We've been bringing in the hummingbird feeders every night after dark so they don't freeze. I put them back out at first light and frequently see or hear the hummers while I'm taking care of the pigeons.


----------



## pigeonmama (Jan 9, 2005)

Well, I just went and checked the temp. It's -4 at this time. Every bird is inside shelter, and I stuffed rags/old towels in to any thing that could cause a draft. The kids were well fed and watered twice yesterday, last time around 3 p.m., so I hope all goes well. Driving isn't an issue for me. If I don't have to go out, I don't . If I do have to go out, I take my time.
The slipper-streaker is in bed, under the covers tonight. He has to get up and go at 2:45 a.m., and will be dressed nice and warm (I hope)
Daryl


----------



## Whitefeather (Sep 2, 2002)

The weather has indeed be unusual, to say the least.
Chuck was in NY a couple days ago & he said it was about 54-55 degrees. Colder here in AZ than back there. Apparently that was changing rapidly as he was heading out of the big city. He was beginning to run into very *cold* weather.

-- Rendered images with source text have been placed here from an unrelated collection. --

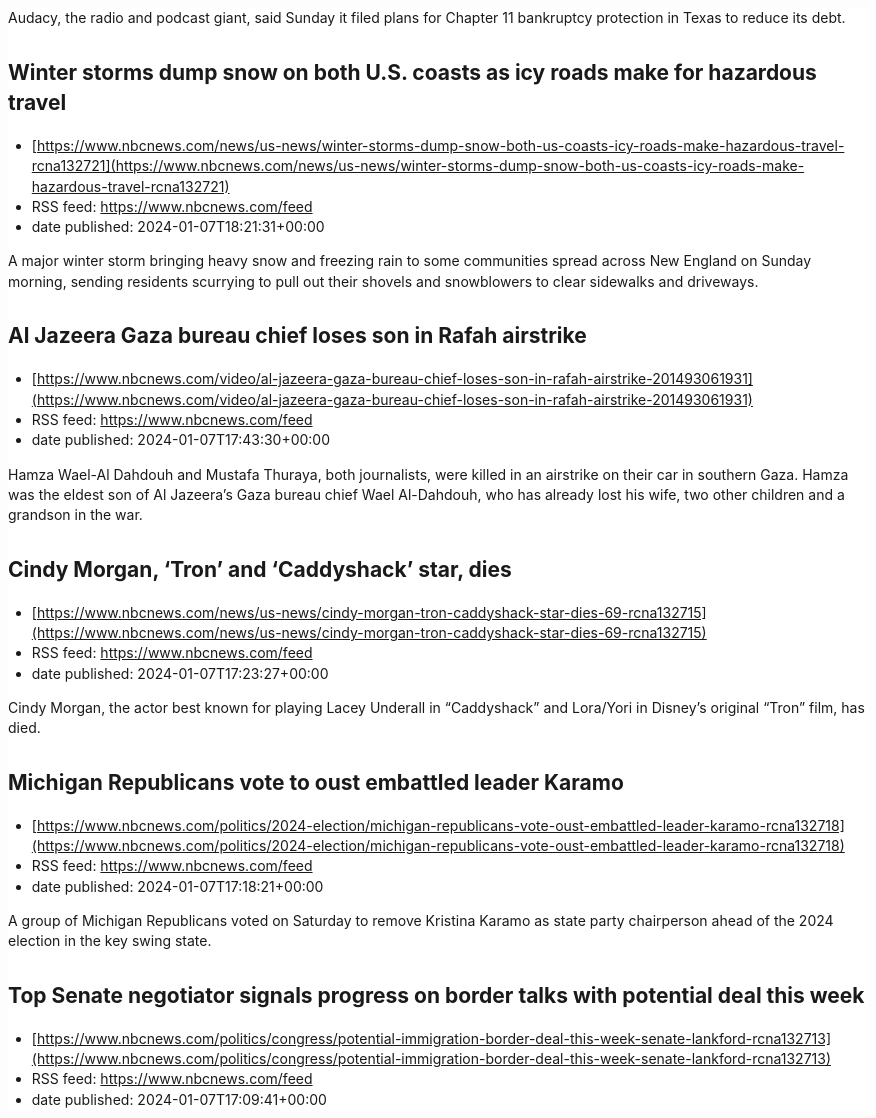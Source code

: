 Audacy, the radio and podcast giant, said Sunday it filed plans for Chapter 11 bankruptcy protection in Texas to reduce its debt.

## Winter storms dump snow on both U.S. coasts as icy roads make for hazardous travel
 - [https://www.nbcnews.com/news/us-news/winter-storms-dump-snow-both-us-coasts-icy-roads-make-hazardous-travel-rcna132721](https://www.nbcnews.com/news/us-news/winter-storms-dump-snow-both-us-coasts-icy-roads-make-hazardous-travel-rcna132721)
 - RSS feed: https://www.nbcnews.com/feed
 - date published: 2024-01-07T18:21:31+00:00

A major winter storm bringing heavy snow and freezing rain to some communities spread across New England on Sunday morning, sending residents scurrying to pull out their shovels and snowblowers to clear sidewalks and driveways.

## Al Jazeera Gaza bureau chief loses son in Rafah airstrike
 - [https://www.nbcnews.com/video/al-jazeera-gaza-bureau-chief-loses-son-in-rafah-airstrike-201493061931](https://www.nbcnews.com/video/al-jazeera-gaza-bureau-chief-loses-son-in-rafah-airstrike-201493061931)
 - RSS feed: https://www.nbcnews.com/feed
 - date published: 2024-01-07T17:43:30+00:00

Hamza Wael-Al Dahdouh and Mustafa Thuraya, both journalists, were killed in an airstrike on their car in southern Gaza. Hamza was the eldest son of Al Jazeera’s Gaza bureau chief Wael Al-Dahdouh, who has already lost his wife, two other children and a grandson in the war.

## Cindy Morgan, ‘Tron’ and ‘Caddyshack’ star, dies
 - [https://www.nbcnews.com/news/us-news/cindy-morgan-tron-caddyshack-star-dies-69-rcna132715](https://www.nbcnews.com/news/us-news/cindy-morgan-tron-caddyshack-star-dies-69-rcna132715)
 - RSS feed: https://www.nbcnews.com/feed
 - date published: 2024-01-07T17:23:27+00:00

Cindy Morgan, the actor best known for playing Lacey Underall in “Caddyshack” and Lora/Yori in Disney’s original “Tron” film, has died.

## Michigan Republicans vote to oust embattled leader Karamo
 - [https://www.nbcnews.com/politics/2024-election/michigan-republicans-vote-oust-embattled-leader-karamo-rcna132718](https://www.nbcnews.com/politics/2024-election/michigan-republicans-vote-oust-embattled-leader-karamo-rcna132718)
 - RSS feed: https://www.nbcnews.com/feed
 - date published: 2024-01-07T17:18:21+00:00

A group of Michigan Republicans voted on Saturday to remove Kristina Karamo as state party chairperson ahead of the 2024 election in the key swing state.

## Top Senate negotiator signals progress on border talks with potential deal this week
 - [https://www.nbcnews.com/politics/congress/potential-immigration-border-deal-this-week-senate-lankford-rcna132713](https://www.nbcnews.com/politics/congress/potential-immigration-border-deal-this-week-senate-lankford-rcna132713)
 - RSS feed: https://www.nbcnews.com/feed
 - date published: 2024-01-07T17:09:41+00:00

I hope everyone is able to stay safe & warm. 

Pete,
I *love* your avatar. That's my sentiment exactly looking back on the first two weeks of the new year.

Cindy


----------



## maryjane (Jul 15, 2006)

Frost on the pumpkins, I remember grown-ups saying when I was little, (that and something along the lines of "colder than a witch's...... ). Everyone sounds so cold everywhere! It is rather heart-warming to read and hear about everyone being so careful with their pets and making sure they're safe and warm.  I have seen some homeless people with their dogs around lately and my heart goes out to them.  I wish there were portable electric blankets and they could be passed out to those in need (at the very least!). It has been low 20s and upper teens here, rained a bit yesterday which was nice for the bit of warmth, but then froze everything of course and there was black ice on the road this morning which caused many accidents (my bf works at the grocery store and people were telling him about it all morning). I went out earlier and began to merge into a turn lane at 20 mph, hit a patch of invisible ice, and slid across the other lane (no cars there fortunately!!) and back into my own. Almost had a heart attack lol. 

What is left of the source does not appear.